Tão bons foram os resultados, que, progressivamente, acorreram cada vez mais éguas às campanhas de acasalamento.
Os relatórios oficiais dão conta de como ia decorrendo a árdua tarefa, por exemplo, no fecundo ano de 1866, altura em que abriram vários novos postos de cobrição.
No concelho de Mourão, em apenas 47 dias, o “vigoroso e sadio” Tancredo conseguiu exibir a sua masculinidade a 35 fêmeas, um verdadeiro recorde no distrito, até porque ainda foi às Alcáçovas cobrir mais 20. Grande Tancredo! No ano seguinte, o Gigante, apresentando-se “bem-disposto para a cópula” e conseguiu chegar a 40 éguas.
Foi também em 1866 que Montemor-o-Novo viu satisfeita a reivindicação de ter um posto hípico.
Aí compareceu o Marroquino, pertencente à Casa Real, cumprindo a sua missão por 36 vezes.
Um ano depois, o Kibir, apesar de “indócil”, “física e moralmente aleijado”, conseguiu fazer o mesmo a 33 éguas, menos uma do que o Fugitivo, um Alter que foi estrear as instalações de Arraiolos.
Progressivamente, os postos foram-se expandindo pelo País, muito impulsionados por Rodrigo Morais Soares, esse mesmo, que dá nome a uma rua de Lisboa, então diretor-geral de Agricultura.

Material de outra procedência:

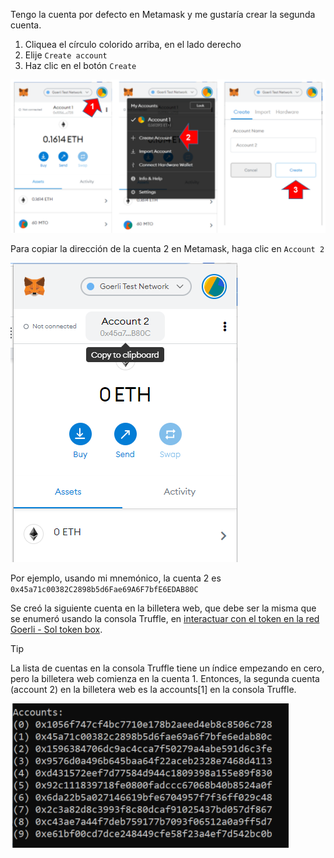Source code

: 
Tengo la cuenta por defecto en Metamask y me gustaría crear la segunda cuenta.

1. Cliquea el círculo colorido arriba, en el lado derecho
2. Elije `Create account`
3. Haz clic en el botón `Create`

![metamask new account process](../../images/wallets/image-06.png)

Para copiar la dirección de la cuenta 2 en Metamask, haga clic en `Account 2`

![copy address](../../images/wallets/image-07.png)

Por ejemplo, usando mi mnemónico, la cuenta 2 es `0x45a71c00382C2898b5d6Fae69A6F7bfE6EDAB80C`

Se creó la siguiente cuenta en la billetera web, que debe ser la misma que se enumeró usando la consola Truffle, en [interactuar con el token en la red Goerli - Sol token box](/es/truffle/box-token?id=interactuar-con-el-token-en-la-red-goerli).

> [!TIP]
> La lista de cuentas en la consola Truffle tiene un índice empezando en cero, pero la billetera web comienza en la cuenta 1.
> Entonces, la segunda cuenta (account 2) en la billetera web es la accounts[1] en la consola Truffle.

![truffle accounts](../../images/truffle/image-15.png)
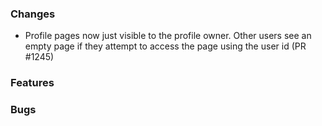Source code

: <!--
SPDX-FileCopyrightText: 2025 Jonas Huber <https://github.com/jh-RLI>
SPDX-FileCopyrightText: 2025 Jonas Huber <https://github.com/jh-RLI>

SPDX-License-Identifier: CC0-1.0
-->

### Changes

- Profile pages now just visible to the profile owner. Other users see an empty page if they attempt to access the page using the user id (PR #1245)

### Features

### Bugs
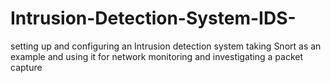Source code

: # Intrusion-Detection-System-IDS-
setting up and configuring an Intrusion detection system taking Snort as an example and using it for network monitoring and investigating a packet capture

Independentemente do ano, até ao início do século XX, os jornais enchiam-se de notícias que davam conta desta azáfama: o luso-árabe Bastardinho vai para Lagos; outro da mesma raça e um jumento castelhano vão para Barcelinhos; o cavalo Nadir segue para Ovar…
Em Aveiro, espera-se que a câmara escolha Cacia para instalar o posto de cobrição. Albergaria, Estarreja e Arouca já pediram os “preciosos sementais” ao Estado e, em Coimbra, é na Escola Nacional de Agricultura que, todos os dias úteis, entre as 9h e as 15h, com uma pontualidade digna de funcionário público, os machos executam a sua função.

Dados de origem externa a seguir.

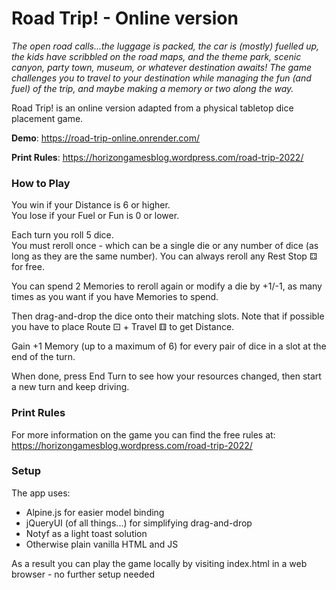 # Road Trip! - Online version
*The open road calls...the luggage is packed, the car is (mostly) fuelled up, the kids have scribbled on the road maps, and the theme park, scenic canyon, party town, museum, or whatever destination awaits! The game challenges you to travel to your destination while managing the fun (and fuel) of the trip, and maybe making a memory or two along the way.*

Road Trip! is an online version adapted from a physical tabletop dice placement game.

**Demo**: https://road-trip-online.onrender.com/

**Print Rules**: https://horizongamesblog.wordpress.com/road-trip-2022/

### How to Play
You win if your Distance is 6 or higher.  
You lose if your Fuel or Fun is 0 or lower.

Each turn you roll 5 dice.  
You must reroll once - which can be a single die or any number of dice (as long as they are the same number). You can always reroll any Rest Stop ⚃ for free.

You can spend 2 Memories to reroll again or modify a die by +1/-1, as many times as you want if you have Memories to spend.

Then drag-and-drop the dice onto their matching slots. Note that if possible you have to place Route ⚀ + Travel ⚅ to get Distance.

Gain +1 Memory (up to a maximum of 6) for every pair of dice in a slot at the end of the turn.

When done, press End Turn to see how your resources changed, then start a new turn and keep driving.

### Print Rules
For more information on the game you can find the free rules at: https://horizongamesblog.wordpress.com/road-trip-2022/

### Setup
The app uses:
- Alpine.js for easier model binding
- jQueryUI (of all things...) for simplifying drag-and-drop
- Notyf as a light toast solution
- Otherwise plain vanilla HTML and JS

As a result you can play the game locally by visiting index.html in a web browser - no further setup needed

A sul, Alcácer do Sal requereu dois machos. O mesmo em Palmela, que pediu a El Rei um padreador da Coudelaria de Alter. Já em Setúbal, aconselha-se que a autarquia peça pelo menos um, para “auxiliar e melhorar a produção cavalar da região” e roga-se que não aconteça como no ano anterior: devido ao atraso no pedido, “não foi possível obter cavalo por se ter já concedido a quem primeiro o solicitou”.

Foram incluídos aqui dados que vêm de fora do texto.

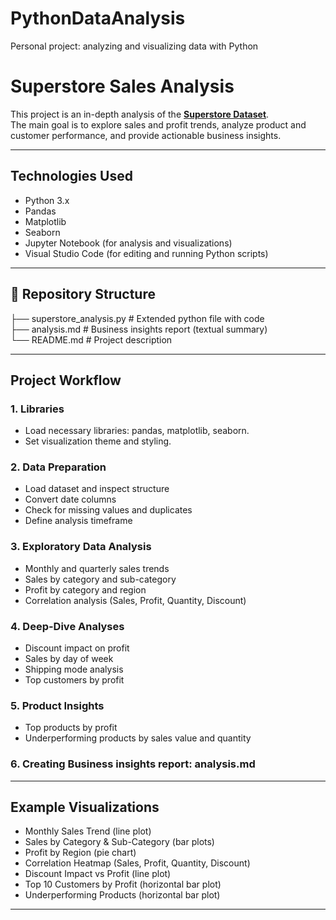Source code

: # PythonDataAnalysis
Personal project: analyzing and visualizing data with Python
# Superstore Sales Analysis

This project is an in-depth analysis of the **[Superstore Dataset](https://www.kaggle.com/datasets/vivek468/superstore-dataset-final)**.  
The main goal is to explore sales and profit trends, analyze product and customer performance, and provide actionable business insights.

---

## Technologies Used
- Python 3.x  
- Pandas  
- Matplotlib  
- Seaborn  
- Jupyter Notebook (for analysis and visualizations)  
- Visual Studio Code (for editing and running Python scripts)

---

## 📂 Repository Structure
├── superstore_analysis.py # Extended python file with code      
├── analysis.md # Business insights report (textual summary)      
└── README.md # Project description      

---

##  Project Workflow
### 1. Libraries
- Load necessary libraries: pandas, matplotlib, seaborn.
- Set visualization theme and styling.
  
### 2. Data Preparation
- Load dataset and inspect structure
- Convert date columns 
- Check for missing values and duplicates
- Define analysis timeframe

### 3. Exploratory Data Analysis
- Monthly and quarterly sales trends  
- Sales by category and sub-category  
- Profit by category and region  
- Correlation analysis (Sales, Profit, Quantity, Discount)  

### 4. Deep-Dive Analyses
- Discount impact on profit  
- Sales by day of week  
- Shipping mode analysis  
- Top customers by profit  

### 5. Product Insights
- Top products by profit  
- Underperforming products by sales value and quantity  

### 6. Creating Business insights report: analysis.md

---

## Example Visualizations
- Monthly Sales Trend (line plot)  
- Sales by Category & Sub-Category (bar plots)  
- Profit by Region (pie chart)  
- Correlation Heatmap (Sales, Profit, Quantity, Discount)  
- Discount Impact vs Profit (line plot)  
- Top 10 Customers by Profit (horizontal bar plot)  
- Underperforming Products (horizontal bar plot)  

---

O governo fazia então publicar a lista com os nomes e os destinos dos animais viáveis.
Em muitos casos, eram as câmaras municipais que proporcionavam as instalações, outras vezes eram os criadores de maior importância ou outros organismos públicos regionais.
Asseguravam igualmente o pagamento a quem tratava dos animais e controlava os seus ímpetos mais violentos quando se aproximava o momento crucial.
E, nem sempre era fácil encontrar quem tivesse conhecimento e vontade para tal, muito menos para ser “cavalista” ou “lançarote”, considerado, sabe-se lá porquê, “o mais vil e ignóbil” mister.
Talvez por isso, era especialmente bem remunerado, já que os donos das éguas se desvelavam em gorjetas chorudas se o trabalho saía certeiro e bem feito.
Depois, era só esperar que o processo desse frutos, fazendo-se o registo das crias nascidas desta inseminação tão programada e desejada.
À margem
O Cavalo Lusitano será – segundo a associação portuguesa de criadores - descendente direto do cavalo ibérico, “antepassado de todos os cavalos que estiveram na base da equitação em todo o mundo”. Estará na origem da lenda grega do Centauro, “quando por aqui homens e cavalos se confundiam num só” e se dizia que as éguas estavam prenhes do vento. As características deste animal terão permanecido constantes durante cerca de 15 mil anos, mercê do relativo “isolamento desta zona da Europa”. Isto só mudou drasticamente nos séculos XIX e XX, face à miscigenação com outras raças, que os alterou física e psiquicamente.
Ora, há cerca de três décadas, um grupo de criadores resolveu resgatar o cavalo lusitano que ainda existia no interior dos equídeos atuais, encetando um processo de seleção genética com vista a acentuar os traços atribuíveis à raça original, definindo regras e um padrão a seguir pelos criadores.
Entre estes, está a Coudelaria de Alter do Chão. Fundada em 1748, é a mais antiga instituição portuguesa criadora de puro-sangue lusitano, mais especificamente da linhagem Alter Real, aprimorada para se destacar em Alta Escola e cujo exemplo mais expressivo é a Escola Portuguesa de Arte Equestre, que funciona no Palácio Nacional de Queluz.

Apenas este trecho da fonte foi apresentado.